Para pelaku importasi tekstil unprosedural ini juga kerap bekerja sama dengan oknum Bea Cukai di lapangan, termasuk dengan oknum pemberi izin impor di Kementerian Perdagangan maupun Kementerian Perindustrian.

“Mereka (pelaku) ini main banyak kaki. Jadi pemainnya tidak banyak, tapi punya banyak cara. Satu orang bisa pegang puluhan perusahaan,” ungkap Redma.

Selain itu, modus importasi pakaian bekas memiliki kontribusi 30% dari total impor tekstil ilegal. Para pelaku industri TPT lokal tentu khawatir dengan peredaran pakaian bekas impor. Sebab, beberapa tahun silam impor pakaian bekas porsinya hanya 5% sampai 10% saja.
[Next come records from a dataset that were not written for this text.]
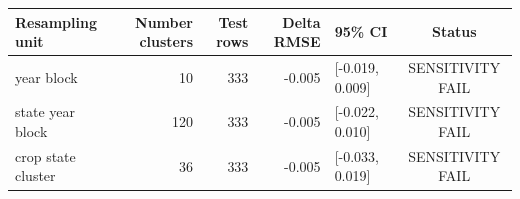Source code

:\begin{tabular}{lrrrlc}
\toprule
Resampling unit & Number clusters & Test rows & Delta RMSE & 95\% CI & Status \\
\midrule
year block & 10 & 333 & -0.005 & [-0.019, 0.009] & SENSITIVITY FAIL \\
state year block & 120 & 333 & -0.005 & [-0.022, 0.010] & SENSITIVITY FAIL \\
crop state cluster & 36 & 333 & -0.005 & [-0.033, 0.019] & SENSITIVITY FAIL \\
\bottomrule
\end{tabular}
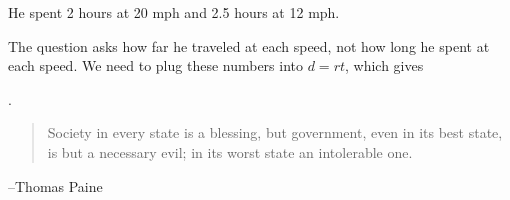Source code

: \documentclass[letterpaper]{exam}
\begin{document}
\begin{description}
      He spent 2 hours at 20 mph and 2.5 hours at 12 mph.  

      The question asks how far he traveled at each speed, not how long he spent at each speed.  We need to plug these
      numbers into $d = rt$, which gives 
      
      .  

  \end{description}
  \fi

  \ifprintanswers{}
  \else
    \vspace{8 cm}
    \begin{quote}
      \begin{em}
        Society in every state is a blessing, but government, even in its best state, is but a
        necessary evil; in its worst state an intolerable one. 
      \end{em}
    \end{quote}
    \hspace{1 cm} --Thomas Paine
  \fi
\end{document}
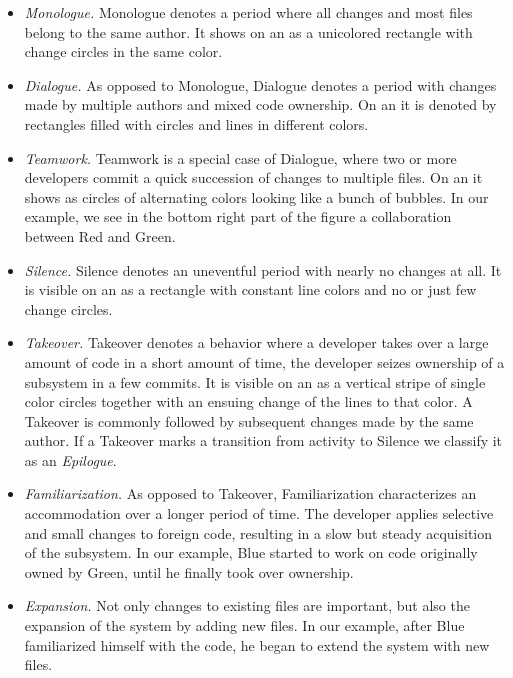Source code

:\begin{itemize}

\item \emph{Monologue.} Monologue denotes a period where all changes and most files belong to the same author. It shows on an \omap as a unicolored rectangle with change circles in the same color.

\item \emph{Dialogue.} As opposed to Monologue, Dialogue denotes a period with changes made by multiple authors and mixed code ownership. On an \omap it is denoted by rectangles filled with circles and lines in different colors.

\item \emph{Teamwork.} Teamwork is a special case of Dialogue, where two or more developers commit a quick succession of changes to multiple files. On an \omap it shows as circles of alternating colors looking like a bunch of bubbles. In our example, we see in the bottom right part of the figure a collaboration between Red and Green.

\item \emph{Silence.} Silence denotes an uneventful period with nearly no changes at all. It is visible on an \omap as a rectangle with constant line colors and no or just few change circles.

\item \emph{Takeover.} Takeover denotes a behavior where a developer takes over a large amount of code in a short amount of time, \ie the developer seizes ownership of a subsystem in a few commits. It is visible on an \omap as a vertical stripe of single color circles together with an ensuing change of the lines to that color. A Takeover is commonly followed by subsequent changes made by the same author. If a Takeover marks a transition from activity to Silence we classify it as an \emph{Epilogue}.

\item \emph{Familiarization.} As opposed to Takeover, Familiarization characterizes an accommodation over a longer period of time. The developer applies selective and small changes to foreign code, resulting in a slow but steady acquisition of the subsystem. In our example, Blue started to work on code originally owned by Green, until he finally took over ownership.

\item \emph{Expansion.} Not only changes to existing files are important, but also the expansion of the system by adding new files. In our example, after Blue familiarized himself with the code, he began to extend the system with new files.


\end{itemize}
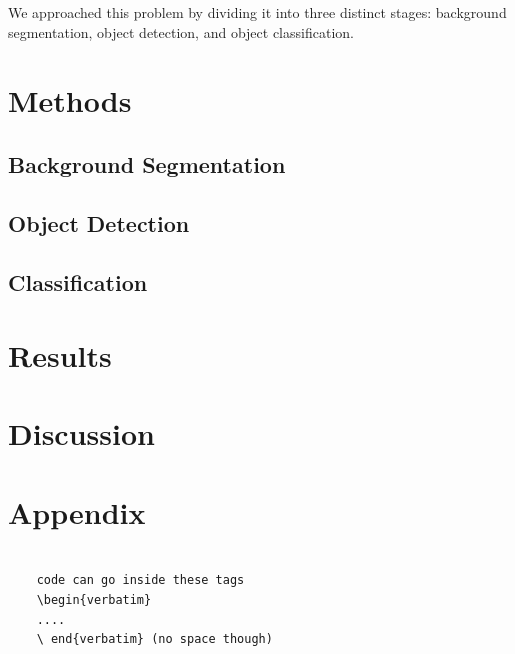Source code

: \documentclass[12pt]{article}
\begin{document}
We approached this problem by dividing it into three distinct stages: background segmentation, object detection, and object classification.

\section{Methods}

\subsection{Background Segmentation}

\subsection{Object Detection}

\subsection{Classification}

\section{Results}

\section{Discussion}

\section*{Appendix}

\begin{verbatim}
	
	code can go inside these tags 
	\begin{verbatim} 
	.... 
	\ end{verbatim} (no space though)
	
\end{verbatim}
\end{document}
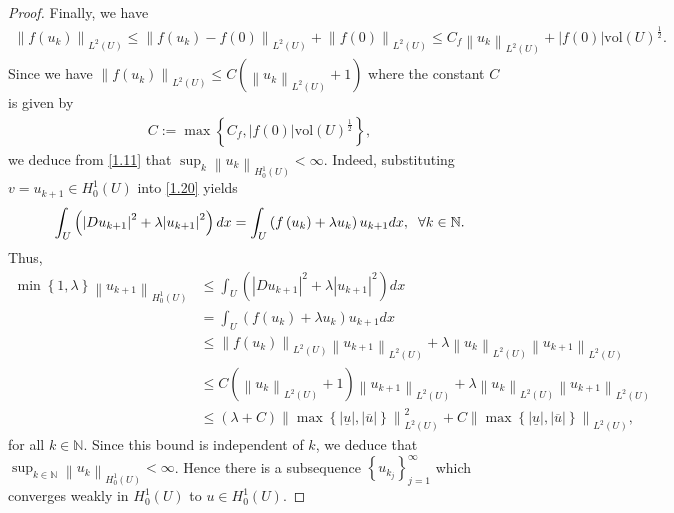 \documentclass[11pt,a4paper,center,notitlepage]{article}
\numberwithin{equation}{section}
\begin{document}
\begin{proof}
Finally, we have
\begin{align}
{\left\| {f\left( {{u_k}} \right)} \right\|_{{L^2}\left( U \right)}} \le {\left\| {f\left( {{u_k}} \right) - f\left( 0 \right)} \right\|_{{L^2}\left( U \right)}} + {\left\| {f\left( 0 \right)} \right\|_{{L^2}\left( U \right)}}  \le {C_f}{\left\| {{u_k}} \right\|_{{L^2}\left( U \right)}} + \left| {f\left( 0 \right)} \right|\mbox{vol}{\left( U \right)^{\frac{1}{2}}}.
\end{align}
Since we have ${\left\| {f\left( {{u_k}} \right)} \right\|_{{L^2}\left( U \right)}} \le C\left( {{{\left\| {{u_k}} \right\|}_{{L^2}\left( U \right)}} + 1} \right)$ where the constant $C$ is given by 
\begin{align}
C := \max \left\{ {{C_f},\left| {f\left( 0 \right)} \right|\mbox{vol}{{\left( U \right)}^{\frac{1}{2}}}} \right\}, 
\end{align}
we deduce from \eqref{1.11} that ${\sup _k}{\left\| {{u_k}} \right\|_{H_0^1\left( U \right)}} < \infty $. Indeed, substituting $v = u_{k+1}\in H_0^1\left(U\right)$ into \eqref{1.20} yields
\begin{align}
\int_U {\left( {{{\left| {D{u_{k + 1}}} \right|}^2} + \lambda {{\left| {{u_{k + 1}}} \right|}^2}} \right)dx}  = \int_U {\left( {f\left( {{u_k}} \right) + \lambda {u_k}} \right){u_{k + 1}}dx} ,\hspace{2mm}\forall k \in \mathbb{N}.
\end{align}
Thus,
\begin{align}
\min \left\{ {1,\lambda } \right\}{\left\| {{u_{k + 1}}} \right\|_{H_0^1\left( U \right)}} & \le \int_U {\left( {{{\left| {D{u_{k + 1}}} \right|}^2} + \lambda {{\left| {{u_{k + 1}}} \right|}^2}} \right)dx} \\
& = \int_U {\left( {f\left( {{u_k}} \right) + \lambda {u_k}} \right){u_{k + 1}}dx} \\
& \le {\left\| {f\left( {{u_k}} \right)} \right\|_{{L^2}\left( U \right)}}{\left\| {{u_{k + 1}}} \right\|_{{L^2}\left( U \right)}} + \lambda {\left\| {{u_k}} \right\|_{{L^2}\left( U \right)}}{\left\| {{u_{k + 1}}} \right\|_{{L^2}\left( U \right)}}\\
& \le C\left( {{{\left\| {{u_k}} \right\|}_{{L^2}\left( U \right)}} + 1} \right){\left\| {{u_{k + 1}}} \right\|_{{L^2}\left( U \right)}} + \lambda {\left\| {{u_k}} \right\|_{{L^2}\left( U \right)}}{\left\| {{u_{k + 1}}} \right\|_{{L^2}\left( U \right)}}\\
& \le \left( {\lambda  + C} \right)\left\| {\max \left\{ {\left| {\underline u } \right|,\left| {\overline u } \right|} \right\}} \right\|_{{L^2}\left( U \right)}^2 + C{\left\| {\max \left\{ {\left| {\underline u } \right|,\left| {\overline u } \right|} \right\}} \right\|_{{L^2}\left( U \right)}},
\end{align}
for all $k\in \mathbb{N}$. Since this bound is independent of $k$, we deduce that ${\sup _{k\in \mathbb{N}}}{\left\| {{u_k}} \right\|_{H_0^1\left( U \right)}} < \infty $. Hence there is a subsequence $\left\{ {{u_{{k_j}}}} \right\}_{j = 1}^\infty $ which converges weakly in $H_0^1\left(U\right)$ to $u\in H_0^1\left(U\right)$. 


\end{proof}
\end{document}
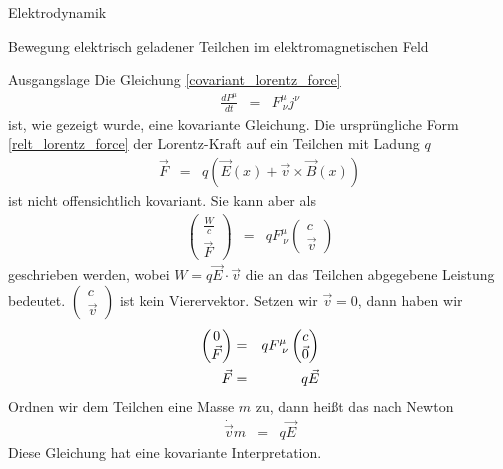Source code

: \begin{chapter}{\titlestr}
\begin{section}{Elektrodynamik}
\begin{subsection}{Bewegung elektrisch geladener Teilchen im elektromagnetischen Feld}
\begin{subsubsection}{Ausgangslage}
Die Gleichung \ref{covariant_lorentz_force}
\begin{eqnarray*}
\frac{dP^\mu}{dt} &=& F^\mu_{\ \nu}j^\nu
\end{eqnarray*}
ist, wie gezeigt wurde, eine kovariante Gleichung. Die ursprüngliche Form \ref{relt_lorentz_force} der Lorentz-Kraft auf ein Teilchen mit Ladung $q$
\begin{eqnarray*}
\vec{F} &=& q\left(\vec{E}(x)+\vec{v}\times\vec{B}(x)\right)
\end{eqnarray*}
ist nicht offensichtlich kovariant. Sie kann aber als
\begin{eqnarray*}
\begin{pmatrix}
\frac{W}{c}\\
\vec{F}
\end{pmatrix} &=& qF^\mu_{\ \nu}\begin{pmatrix}
c\\
\vec{v}
\end{pmatrix}
\end{eqnarray*}
geschrieben werden, wobei $W=q\vec{E}\cdot\vec{v}$ die an das Teilchen abgegebene Leistung bedeutet.
$\begin{pmatrix}
c\\
\vec{v}
\end{pmatrix}$ ist kein Vierervektor. Setzen wir $\vec{v}=0$, dann haben wir
\begin{eqnarray}
\label{particlemotion_at_rest}
\begin{pmatrix}
0\\
\vec{F}
\end{pmatrix} &=& qF^\mu_{\ \nu}\begin{pmatrix}
c\\
\vec{0}
\end{pmatrix}\cr
\vec{F} &=& q\vec{E}
\end{eqnarray}
Ordnen wir dem Teilchen eine Masse $m$ zu, dann heißt das nach Newton
\begin{eqnarray*}
\dot{\vec{v}}m &=& q\vec{E}
\end{eqnarray*}
Diese Gleichung hat eine kovariante Interpretation.
\end{subsubsection}


\end{subsection}
\end{section}
\end{chapter}
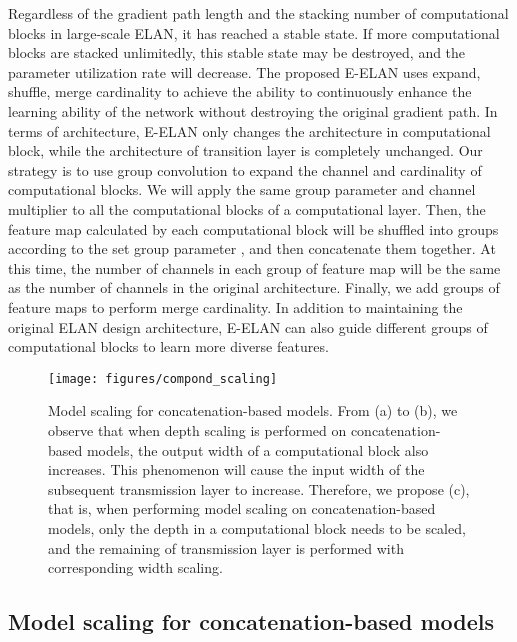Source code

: \documentclass[10pt,twocolumn,letterpaper]{article}
\begin{document}
		Regardless of the gradient path length and the stacking number of computational blocks in large-scale ELAN, it has reached a stable state. If more computational blocks are stacked unlimitedly, this stable state may be destroyed, and the parameter utilization rate will decrease. The proposed E-ELAN uses expand, shuffle, merge cardinality to achieve the ability to continuously enhance the learning ability of the network without destroying the original gradient path. In terms of architecture, E-ELAN only changes the architecture in computational block, while the architecture of transition layer is completely unchanged. Our strategy is to use group convolution to expand the channel and cardinality of computational blocks. We will apply the same group parameter and channel multiplier to all the computational blocks of a computational layer. Then, the feature map calculated by each computational block will be shuffled into  groups according to the set group parameter , and then concatenate them together. At this time, the number of channels in each group of feature map will be the same as the number of channels in the original architecture. Finally, we add  groups of feature maps to perform merge cardinality. In addition to maintaining the original ELAN design architecture, E-ELAN can also guide different groups of computational blocks to learn more diverse features.
		
		\begin{figure*}[t]
			\begin{center}
				\texttt{[image: figures/compond\_scaling]}
			\end{center}
			\caption{Model scaling for concatenation-based models.  From (a) to (b), we observe that when depth scaling is performed on concatenation-based models, the output width of a computational block also increases.  This phenomenon will cause the input width of the subsequent transmission layer to increase.  Therefore, we propose (c), that is, when performing model scaling on concatenation-based models, only the depth in a computational block needs to be scaled, and the remaining of transmission layer is performed with corresponding width scaling.}
			\label{fig:cosc}
			\vspace{-2mm}
		\end{figure*}
		


		\subsection{Model scaling for concatenation-based models}
		
\end{document}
Tempat-tempat yang menjajakan produk pakaian bekas impor dahulu sangat terbatas. Waktu operasionalnya saja hanya di akhir pekan, layaknya pasar kaget. Sekarang, pakaian bekas impor sudah merajalela di berbagai tempat.

Pakaian bekas impor juga masih mudah ditemukan di berbagai platform e-commerce. Bahkan, APSyFI juga menemukan fakta adanya perusahaan yang menawarkan jasa layanan impor pakaian secara ilegal di platform e-commerce ternama.

“Dahulu pakaian bekas impor hanya masuk lewat pelabuhan-pelabuhan tikus. Sekarang produk tersebut sudah memakai kontainer yang sudah pasti lewat pelabuhan besar,” jelas Redma.

Seluruh modus impor produk tekstil ilegal ini jelas merugikan bagi para pelaku industri TPT nasional. Sebab, di saat para produsen TPT harus menggelontorkan uang banyak untuk produksi dan distribusi, mereka ujung-ujungnya mesti head to head dengan produk tekstil impor ilegal yang tidak bayar pajak dan tidak ada ongkos produksinya, karena berstatus barang bekas.

Baca Juga: Pedagang Pakaian Bekas Impor Pasar Senen Mengaku Kecewa dengan Pemerintah

APSyFI pun merekomendasikan untuk dilakukan penyelidikan menyeluruh atas izin impor yang sudah diberikan dalam 5 tahun terakhir, baik API-P maupun API-U, serta transparansi pemberian izin impor dari Kemendag dan Kemenperin untuk setiap perusahaan.

Di samping itu, APSyFI juga meminta dilakukan penyelidikan atas perusahaan yang memfasilitasi impor Borongan dan undername yang selalu masuk jalur hijau, termasuk kaitannya dengan fasilitas kemudahan jalur hijau yang diberikan oleh oknum Bea Cukai dan transparansi penentuan jalur hijau atau merah.

Tak ketinggalan, APSyFI juga meminta segera dilakukan penangkapan importir pakaian bekas dengan cara tracking dari pedagang offline maupun online.

“Kami sebenarnya bukan meminta perlindungan, tetapi fairness di lapangan. Sebab, sulit bersaing kalau produk yang dihadapi tidak kena pajak,” pungkas Redma.